Se è vero che la felicità è l’emozione, lo stato d’animo positivo di chi ritiene soddisfatti tutti i propri desideri, è ovvio pensare che nel periodo storico che stiamo attraversando sia una condizione davvero difficile da raggiungere.
Soprattutto se ci fermiamo a riflettere sui due paradossi che ci propongono Richard Easterlin e George Carlin (1937-2008).
Il primo, professore di economia all’Università della California meridionale e Membro dell’Accademia Nazionale delle scienze, nel 1974 definì la teoria omonima del “Paradosso di Easterlin” che analizza il rapporto tra felicità di ogni individuo e la sua ricchezza.
Il risultato è un paradosso in quanto prevede un rapporto tra i due valori, oltre una certa soglia, indirettamente proporzionale, cioè a maggior ricchezza la felicità si riduce.
Il secondo, comico, attore e sceneggiatore statunitense celebre per il suo atteggiamento irriverente e le sue osservazioni su linguaggio, psicologia e religione col suo The Paradox of our time (il paradosso del nostro tempo) di cui vale la pena riportare alcuni passi tradotti in quanto significativi senza necessità di commenti:
“Il paradosso del nostro tempo nella storia è che abbiamo edifici più alti, ma moralità più basse,
autostrade sempre più larghe, ma orizzonti più ristretti.
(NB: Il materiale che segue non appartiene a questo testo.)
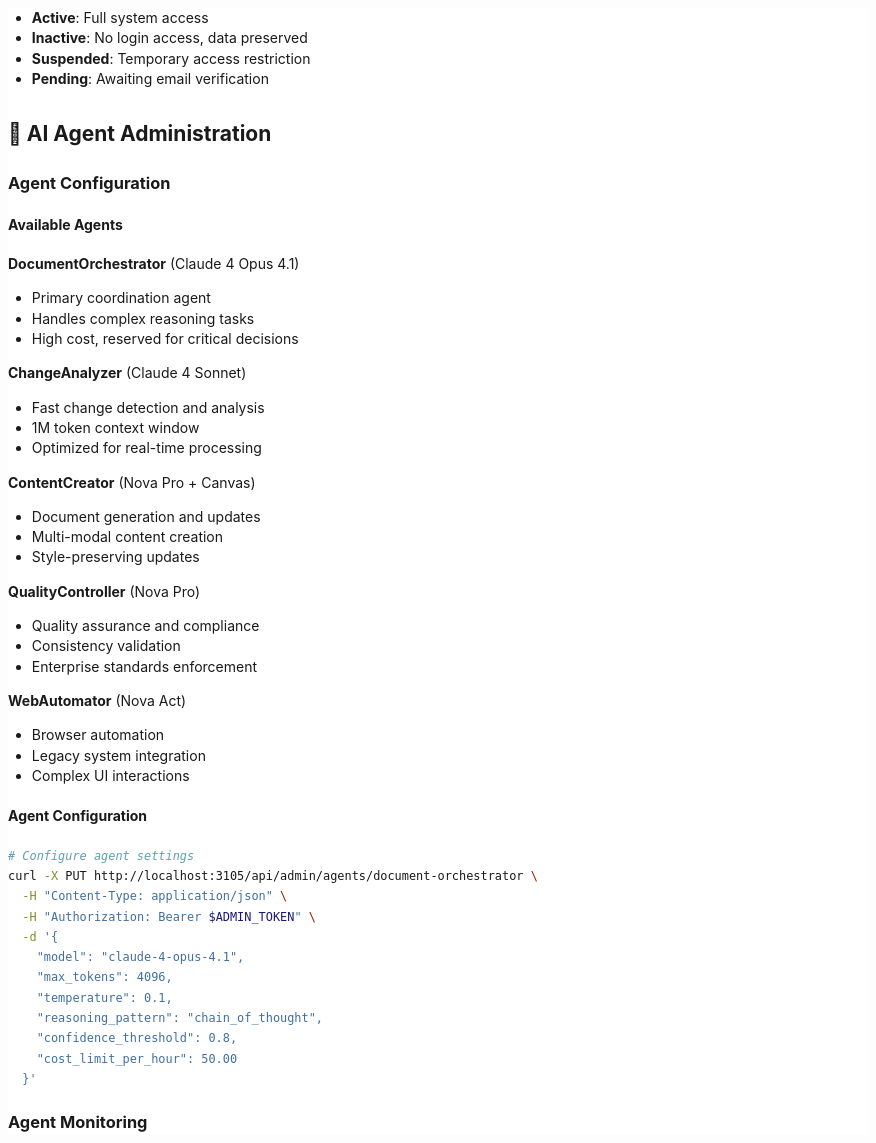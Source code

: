 - **Active**: Full system access
- **Inactive**: No login access, data preserved
- **Suspended**: Temporary access restriction
- **Pending**: Awaiting email verification

## 🤖 AI Agent Administration

### Agent Configuration

#### Available Agents

**DocumentOrchestrator** (Claude 4 Opus 4.1)
- Primary coordination agent
- Handles complex reasoning tasks
- High cost, reserved for critical decisions

**ChangeAnalyzer** (Claude 4 Sonnet)
- Fast change detection and analysis
- 1M token context window
- Optimized for real-time processing

**ContentCreator** (Nova Pro + Canvas)
- Document generation and updates
- Multi-modal content creation
- Style-preserving updates

**QualityController** (Nova Pro)
- Quality assurance and compliance
- Consistency validation
- Enterprise standards enforcement

**WebAutomator** (Nova Act)
- Browser automation
- Legacy system integration
- Complex UI interactions

#### Agent Configuration

```bash
# Configure agent settings
curl -X PUT http://localhost:3105/api/admin/agents/document-orchestrator \
  -H "Content-Type: application/json" \
  -H "Authorization: Bearer $ADMIN_TOKEN" \
  -d '{
    "model": "claude-4-opus-4.1",
    "max_tokens": 4096,
    "temperature": 0.1,
    "reasoning_pattern": "chain_of_thought",
    "confidence_threshold": 0.8,
    "cost_limit_per_hour": 50.00
  }'
```

### Agent Monitoring
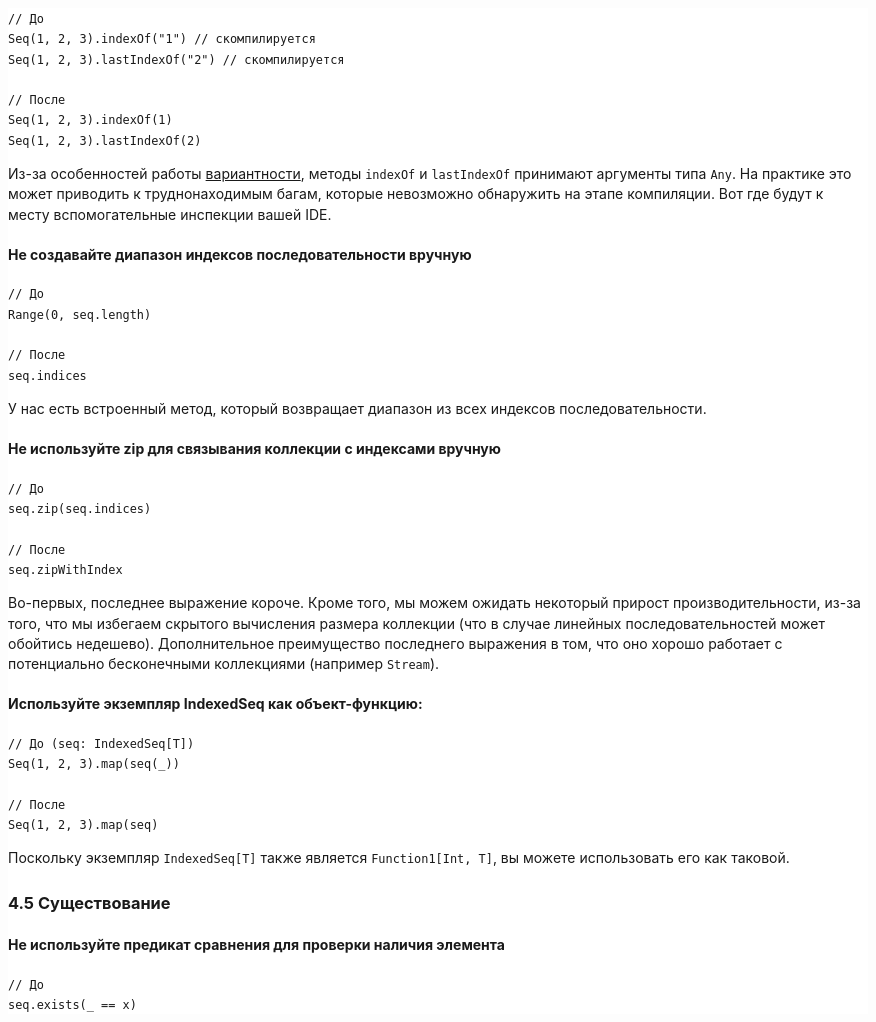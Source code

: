     // До
    Seq(1, 2, 3).indexOf("1") // скомпилируется
    Seq(1, 2, 3).lastIndexOf("2") // скомпилируется

    // После
    Seq(1, 2, 3).indexOf(1)
    Seq(1, 2, 3).lastIndexOf(2)

Из-за особенностей работы [вариантности](http://stackoverflow.com/questions/2078246/why-does-seq-contains-accept-type-any-rather-than-the-type-parameter-a/2078619#2078619), методы `indexOf` и `lastIndexOf` принимают аргументы типа `Any`. На практике это может приводить к труднонаходимым багам, которые невозможно обнаружить на этапе компиляции. Вот где будут к месту вспомогательные инспекции вашей IDE.

#### Не создавайте диапазон индексов последовательности вручную

    // До
    Range(0, seq.length)

    // После
    seq.indices

У нас есть встроенный метод, который возвращает диапазон из всех индексов последовательности.

#### Не используйте zip для связывания коллекции с индексами вручную

    // До
    seq.zip(seq.indices)

    // После
    seq.zipWithIndex

Во-первых, последнее выражение короче. Кроме того, мы можем ожидать некоторый прирост производительности, из-за того, что мы избегаем скрытого вычисления размера коллекции (что в случае линейных последовательностей может обойтись недешево).
Дополнительное преимущество последнего выражения в том, что оно хорошо работает с потенциально бесконечными коллекциями (например `Stream`).

#### Используйте экземпляр IndexedSeq как объект-функцию:

    // До (seq: IndexedSeq[T])
    Seq(1, 2, 3).map(seq(_))

    // После
    Seq(1, 2, 3).map(seq)

Поскольку экземпляр `IndexedSeq[T]` также является `Function1[Int, T]`, вы можете использовать его как таковой.

### 4.5 Существование
#### Не используйте предикат сравнения для проверки наличия элемента

    // До
    seq.exists(_ == x)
Spendiamo di più, ma abbiamo meno, comperiamo di più, ma godiamo meno.
Abbiamo case più grandi e famiglie più piccole,più comodità, ma meno tempo.Abbiamo più istruzione, ma meno buon senso, più conoscenza, ma meno giudizio,
più esperti e ancor più problemi, più medicine, ma meno benessere.Beviamo troppo, fumiamo troppo, spediamo senza ritegno, ridiamo troppo poco,
guidiamo troppo veloci, ci arrabbiamo troppo, facciamo le ore piccole, ci alziamo stanchi,
vediamo troppa TV e preghiamo di rado.Abbiamo moltiplicato le nostre proprietà, ma ridotto i nostri valori.
Parliamo troppo, amiamo troppo poco e odiamo troppo spesso.
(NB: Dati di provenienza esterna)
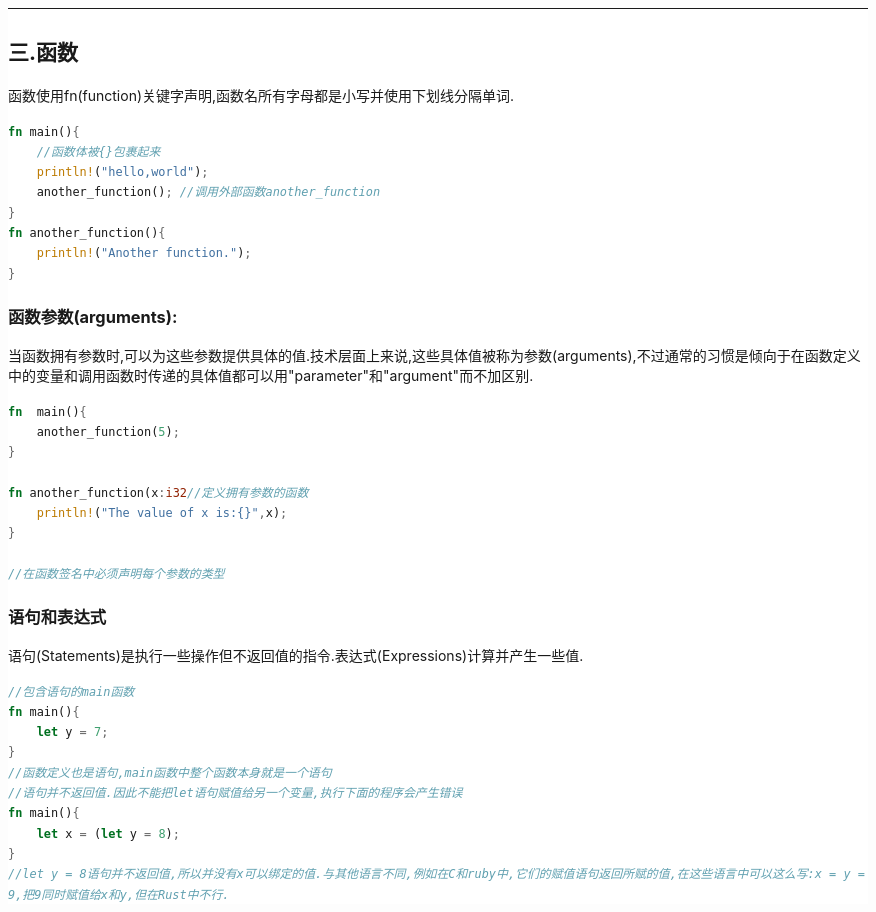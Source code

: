 

------



## 三.函数



函数使用fn(function)关键字声明,函数名所有字母都是小写并使用下划线分隔单词.

```rust
fn main(){ 
    //函数体被{}包裹起来
	println!("hello,world");
	another_function(); //调用外部函数another_function
}
fn another_function(){
    println!("Another function.");
}
```



### 函数参数(arguments):

当函数拥有参数时,可以为这些参数提供具体的值.技术层面上来说,这些具体值被称为参数(arguments),不过通常的习惯是倾向于在函数定义中的变量和调用函数时传递的具体值都可以用"parameter"和"argument"而不加区别.

```rust
fn  main(){
    another_function(5);
}

fn another_function(x:i32//定义拥有参数的函数
    println!("The value of x is:{}",x);
}

//在函数签名中必须声明每个参数的类型
```



### 语句和表达式

语句(Statements)是执行一些操作但不返回值的指令.表达式(Expressions)计算并产生一些值.

```rust
//包含语句的main函数
fn main(){
	let y = 7;
}
//函数定义也是语句,main函数中整个函数本身就是一个语句
//语句并不返回值.因此不能把let语句赋值给另一个变量,执行下面的程序会产生错误
fn main(){
    let x = (let y = 8);
}
//let y = 8语句并不返回值,所以并没有x可以绑定的值.与其他语言不同,例如在C和ruby中,它们的赋值语句返回所赋的值,在这些语言中可以这么写:x = y = 9,把9同时赋值给x和y,但在Rust中不行.
```
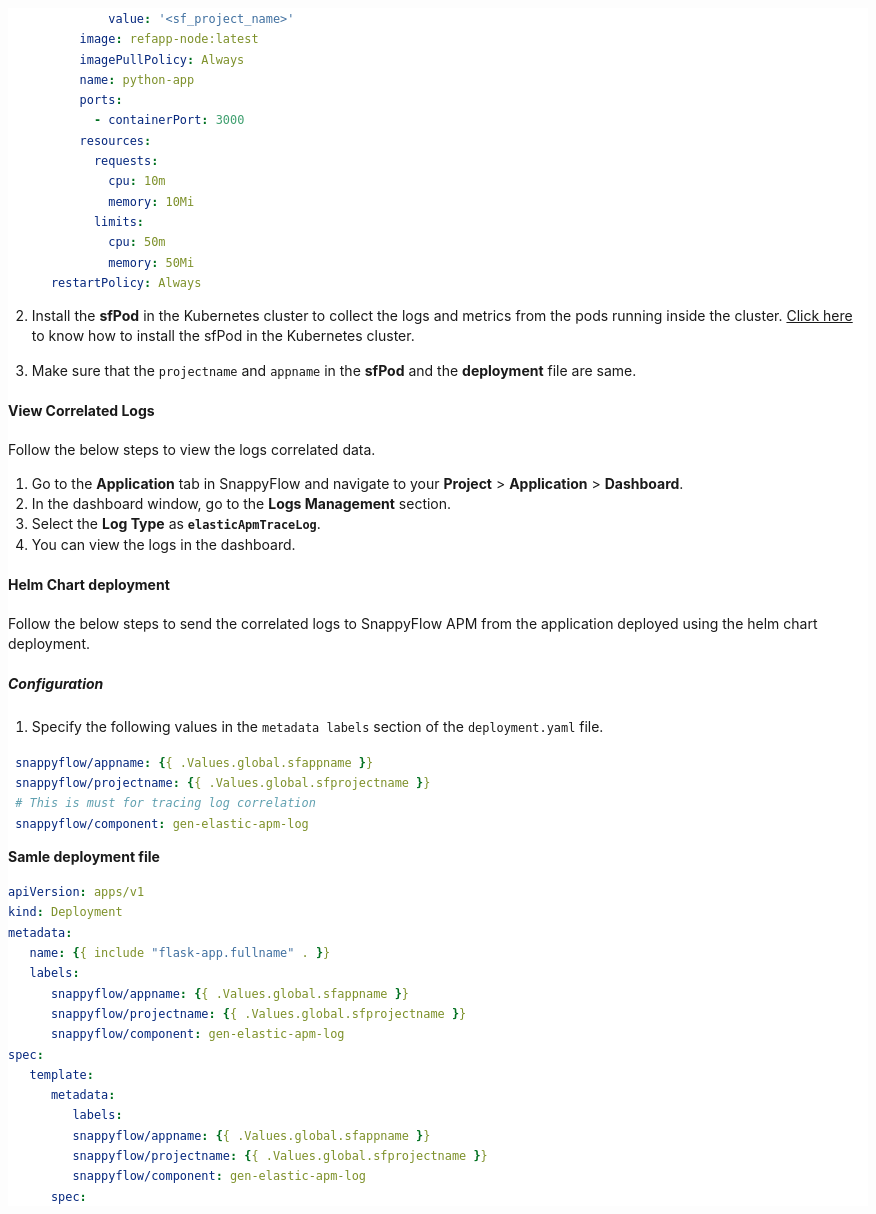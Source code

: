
  ```yaml
               value: '<sf_project_name>'
           image: refapp-node:latest
           imagePullPolicy: Always
           name: python-app
           ports:
             - containerPort: 3000
           resources:
             requests:
               cpu: 10m
               memory: 10Mi
             limits:
               cpu: 50m
               memory: 50Mi
       restartPolicy: Always
 ```

2. Install the **sfPod** in the Kubernetes cluster to collect the logs and metrics from the pods running inside the cluster. [Click here](/docs/selfhosted-lite/Integrations/kubernetes/kubernetes_monitoring_with_sfPod) to know how to install the sfPod in the Kubernetes cluster.

3. Make sure that the `projectname` and `appname` in the **sfPod** and the **deployment** file are same.

#### View Correlated Logs

Follow the below steps to view the logs correlated data.

1. Go to the **Application** tab in SnappyFlow and navigate to your **Project** > **Application** > **Dashboard**.
2. In the dashboard window, go to the **Logs Management** section.
3. Select the **Log Type** as **`elasticApmTraceLog`**.
4. You can view the logs in the dashboard.


#### Helm Chart deployment

Follow the below steps to send the correlated logs to SnappyFlow APM from the application deployed using the helm chart deployment.

##### Configuration

1. Specify the following values in the `metadata labels` section of the `deployment.yaml` file.
 ```yaml
  snappyflow/appname: {{ .Values.global.sfappname }}
  snappyflow/projectname: {{ .Values.global.sfprojectname }}
  # This is must for tracing log correlation
  snappyflow/component: gen-elastic-apm-log 
 ```
**Samle deployment file**

   ```yaml
   apiVersion: apps/v1
   kind: Deployment
   metadata:
      name: {{ include "flask-app.fullname" . }}
      labels:
         snappyflow/appname: {{ .Values.global.sfappname }}
         snappyflow/projectname: {{ .Values.global.sfprojectname }}
         snappyflow/component: gen-elastic-apm-log
   spec:
      template:
         metadata:
            labels:
            snappyflow/appname: {{ .Values.global.sfappname }}
            snappyflow/projectname: {{ .Values.global.sfprojectname }}
            snappyflow/component: gen-elastic-apm-log
         spec:
   ```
Abbiamo imparato come guadagnarci da vivere, ma non come vivere.
Abbiamo aggiunto anni alla vita, ma non vita agli anni.
Siamo andati e tornati dalla Luna, ma non riusciamo ad attraversare la strada per incontrare un nuovo vicino di casa.Abbiamo conquistato lo spazio esterno, ma non lo spazio interno.
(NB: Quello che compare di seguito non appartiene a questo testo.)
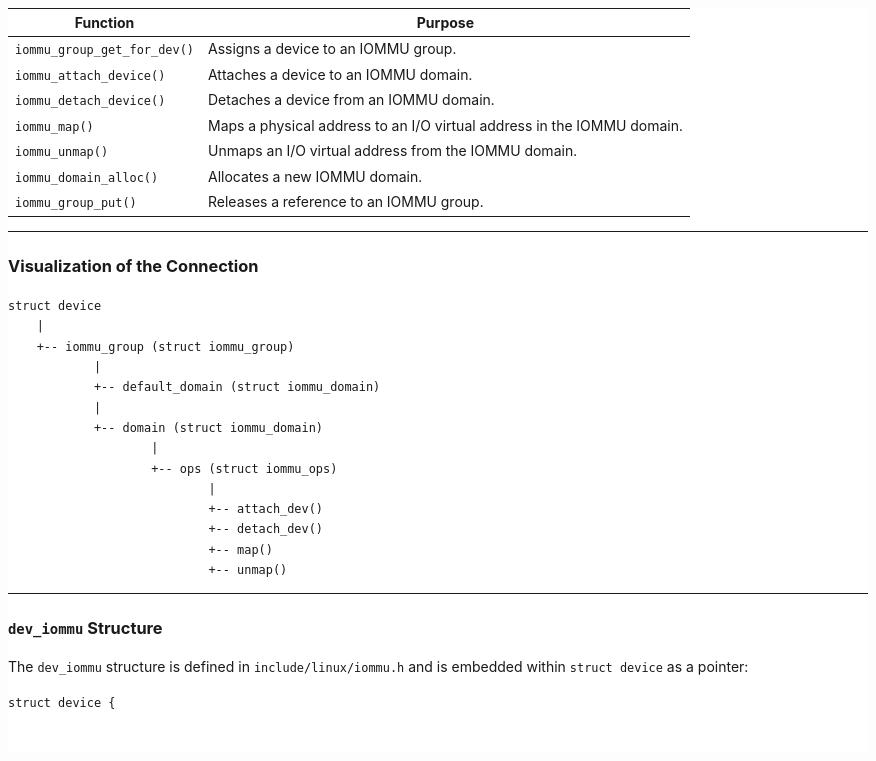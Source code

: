 <table>
<thead>
<tr>
<th>Function</th>
<th>Purpose</th>
</tr>
</thead>
<tbody>
<tr>
<td><code>iommu_group_get_for_dev()</code></td>
<td>Assigns a device to an IOMMU group.</td>
</tr>
<tr>
<td><code>iommu_attach_device()</code></td>
<td>Attaches a device to an IOMMU domain.</td>
</tr>
<tr>
<td><code>iommu_detach_device()</code></td>
<td>Detaches a device from an IOMMU domain.</td>
</tr>
<tr>
<td><code>iommu_map()</code></td>
<td>Maps a physical address to an I/O virtual address in the IOMMU domain.</td>
</tr>
<tr>
<td><code>iommu_unmap()</code></td>
<td>Unmaps an I/O virtual address from the IOMMU domain.</td>
</tr>
<tr>
<td><code>iommu_domain_alloc()</code></td>
<td>Allocates a new IOMMU domain.</td>
</tr>
<tr>
<td><code>iommu_group_put()</code></td>
<td>Releases a reference to an IOMMU group.</td>
</tr>
</tbody>
</table><hr>
<h3 id="visualization-of-the-connection"><strong>Visualization of the Connection</strong></h3>
<pre><code>struct device
    |
    +-- iommu_group (struct iommu_group)
            |
            +-- default_domain (struct iommu_domain)
            |
            +-- domain (struct iommu_domain)
                    |
                    +-- ops (struct iommu_ops)
                            |
                            +-- attach_dev()
                            +-- detach_dev()
                            +-- map()
                            +-- unmap()
</code></pre>
<hr>
<h3 id="dev_iommu-structure"><strong><code>dev_iommu</code> Structure</strong></h3>
<p>The <code>dev_iommu</code> structure is defined in <code>include/linux/iommu.h</code> and is embedded within <code>struct device</code> as a pointer:</p>
<pre class=" language-c"><code class="prism  language-c"><span class="token keyword">struct</span> device <span class="token punctuation">{</span>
Abbiamo dominato l’atomo, ma non i pregiudizi.Abbiamo imparato a sbrigarci, ma non ad aspettare.
Costruiamo computers più grandi per contenere più informazioni, ma comunichiamo sempre meno.Questi sono i tempi dei fast food e della digestione lenta, grandi uomini e piccoli caratteri, ricchi profitti e povere
relazioni.Questi sono i tempi di due redditi e più divorzi,case più belle ma famiglie distrutte.
Questi sono i tempi dei viaggi veloci, dei pannolini usa e getta, della moralità a perdere, delle relazioni di una notte.E’ un tempo in cui ci sono tante cose in vetrina e niente in magazzino“.
Due persone molto diverse abituate a seguire chi la ragione chi l’istinto, giungono quindi alla stessa conclusione cui giunse nel III secolo A.C. il filosofo greco Epicuro nella sua Lettera sulla felicità e cioè godere senza affanni di ciò che si può avere senza sforzo eccessivo e vivere la vita stringendo salde e durature relazioni interpersonali.
Se lo dicono loro, ci dobbiamo fidare! Sarà questa la ricetta della felicità?